On Monday 15 October 2007 10:57, Jeremy Fitzhardinge wrote:
> Nick Piggin wrote:
> > Yes, as Dave said, vmap (more specifically: vunmap) is very expensive
> > because it generally has to invalidate TLBs on all CPUs.
> I see.
> > I'm looking at some more general solutions to this (already have some
> > batching / lazy unmapping that replaces the XFS specific one), however
> > they are still likely going to leave vmap mappings around after freeing
> > the page.
> Hm. Could there be a call to shoot down any lazy mappings of a page, so
> the Xen pagetable code could use it on any pagetable page? Ideally one
> that could be used on any page, but only causes expensive operations
> where needed.
Yeah, it would be possible. The easiest way would just be to shoot down
all lazy vmaps (because you're doing the global IPIs anyway, which are
the expensive thing, at which point you may as well purge the rest of
your lazy mappings).
If it is sufficiently rare, then it could be the simplest thing to do.
> > We _could_ hold on to the pages as well, but that's pretty inefficient.
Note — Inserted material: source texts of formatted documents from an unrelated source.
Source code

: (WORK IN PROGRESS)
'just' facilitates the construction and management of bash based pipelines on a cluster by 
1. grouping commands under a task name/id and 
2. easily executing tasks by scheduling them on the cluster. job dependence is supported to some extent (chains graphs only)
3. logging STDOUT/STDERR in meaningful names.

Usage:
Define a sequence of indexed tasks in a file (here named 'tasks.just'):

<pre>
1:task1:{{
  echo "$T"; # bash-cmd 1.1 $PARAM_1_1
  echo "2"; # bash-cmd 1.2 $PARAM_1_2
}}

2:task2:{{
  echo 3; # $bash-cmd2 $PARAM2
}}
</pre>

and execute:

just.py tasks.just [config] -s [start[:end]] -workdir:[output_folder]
> > The memory cost of keeping the mappings around tends to be well under
> > 1% the cost of the page itself. OTOH we could also avoid lazy flushes
> > on architectures where it is not costly. Either way, it probably would
> > require an arch hook or even a couple of ifdefs in mm/vmalloc.c for
> > Xen. Although... it would be nice if Xen could take advantage of some
> > of these optimisations as well.
> In general the lazy unmappings won't worry Xen. It's only for the
> specific case of allocating memory for pagetables. Xen can do a bit of
> extra optimisation for cross-cpu tlb flushes (if the target vcpus are
> not currently running, then you don't need to do anything), but they're
> still an expensive operation, so the optimisation is definitely useful.
> > What's the actual problem for Xen? Anything that can be changed?
> Not easily. Xen doesn't use shadow pagetables. Instead, it gives the
> guest domains direct access to the real CPU's pagetable, but makes sure
> they're always mapped RO so that the hypervisor can control updates to
> the pagetables (either by trapping writes or via explicit hypercalls).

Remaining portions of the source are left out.